- _The task_
Line by line, print the records exactly as they are, dropping the pictures.

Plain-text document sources
***
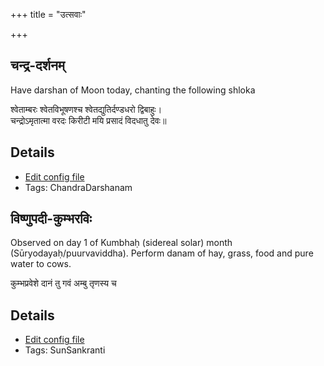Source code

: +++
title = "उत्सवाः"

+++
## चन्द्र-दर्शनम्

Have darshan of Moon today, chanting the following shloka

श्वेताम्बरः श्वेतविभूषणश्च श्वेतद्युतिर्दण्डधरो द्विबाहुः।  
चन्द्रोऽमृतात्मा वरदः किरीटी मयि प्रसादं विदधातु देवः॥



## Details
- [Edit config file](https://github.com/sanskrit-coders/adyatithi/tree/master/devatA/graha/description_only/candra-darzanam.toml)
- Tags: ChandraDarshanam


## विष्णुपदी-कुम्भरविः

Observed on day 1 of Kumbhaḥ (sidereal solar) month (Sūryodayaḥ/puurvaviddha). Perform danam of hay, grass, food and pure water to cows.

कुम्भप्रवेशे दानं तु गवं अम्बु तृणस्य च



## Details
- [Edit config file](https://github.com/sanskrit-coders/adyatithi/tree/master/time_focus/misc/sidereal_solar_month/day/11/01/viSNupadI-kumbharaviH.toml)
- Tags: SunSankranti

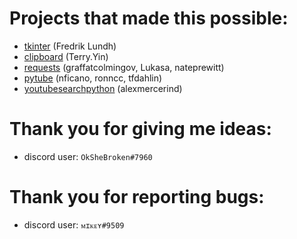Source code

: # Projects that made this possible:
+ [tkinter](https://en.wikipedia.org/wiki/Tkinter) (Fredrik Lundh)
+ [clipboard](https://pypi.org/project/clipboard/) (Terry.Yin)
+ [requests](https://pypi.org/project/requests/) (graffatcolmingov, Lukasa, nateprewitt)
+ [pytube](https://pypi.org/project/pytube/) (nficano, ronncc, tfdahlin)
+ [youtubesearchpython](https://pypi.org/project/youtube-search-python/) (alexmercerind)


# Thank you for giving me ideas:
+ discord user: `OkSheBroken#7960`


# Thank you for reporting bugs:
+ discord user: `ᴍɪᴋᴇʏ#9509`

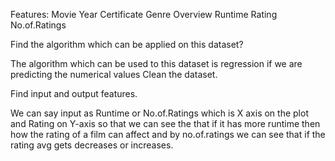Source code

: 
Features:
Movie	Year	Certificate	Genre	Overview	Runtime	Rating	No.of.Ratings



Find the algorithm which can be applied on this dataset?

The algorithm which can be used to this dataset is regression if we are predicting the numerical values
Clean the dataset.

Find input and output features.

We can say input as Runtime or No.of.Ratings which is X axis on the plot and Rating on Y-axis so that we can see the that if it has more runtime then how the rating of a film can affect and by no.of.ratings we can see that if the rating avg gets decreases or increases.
***
- _Response_
Source code

: +++
title = "उत्सवाः"

+++
## चन्द्र-दर्शनम्

Have darshan of Moon today, chanting the following shloka

श्वेताम्बरः श्वेतविभूषणश्च श्वेतद्युतिर्दण्डधरो द्विबाहुः।  
चन्द्रोऽमृतात्मा वरदः किरीटी मयि प्रसादं विदधातु देवः॥



## Details
- [Edit config file](https://github.com/sanskrit-coders/adyatithi/tree/master/devatA/graha/description_only/candra-darzanam.toml)
- Tags: ChandraDarshanam


## विष्णुपदी-कुम्भरविः

Observed on day 1 of Kumbhaḥ (sidereal solar) month (Sūryodayaḥ/puurvaviddha). Perform danam of hay, grass, food and pure water to cows.

कुम्भप्रवेशे दानं तु गवं अम्बु तृणस्य च



## Details
- [Edit config file](https://github.com/sanskrit-coders/adyatithi/tree/master/time_focus/misc/sidereal_solar_month/day/11/01/viSNupadI-kumbharaviH.toml)
- Tags: SunSankranti

Source code

: # Projects that made this possible:
+ [tkinter](https://en.wikipedia.org/wiki/Tkinter) (Fredrik Lundh)
+ [clipboard](https://pypi.org/project/clipboard/) (Terry.Yin)
+ [requests](https://pypi.org/project/requests/) (graffatcolmingov, Lukasa, nateprewitt)
+ [pytube](https://pypi.org/project/pytube/) (nficano, ronncc, tfdahlin)
+ [youtubesearchpython](https://pypi.org/project/youtube-search-python/) (alexmercerind)


# Thank you for giving me ideas:
+ discord user: `OkSheBroken#7960`


# Thank you for reporting bugs:
+ discord user: `ᴍɪᴋᴇʏ#9509`

Source code

: 
Features:
Movie	Year	Certificate	Genre	Overview	Runtime	Rating	No.of.Ratings



Find the algorithm which can be applied on this dataset?

The algorithm which can be used to this dataset is regression if we are predicting the numerical values
Clean the dataset.

Find input and output features.

We can say input as Runtime or No.of.Ratings which is X axis on the plot and Rating on Y-axis so that we can see the that if it has more runtime then how the rating of a film can affect and by no.of.ratings we can see that if the rating avg gets decreases or increases.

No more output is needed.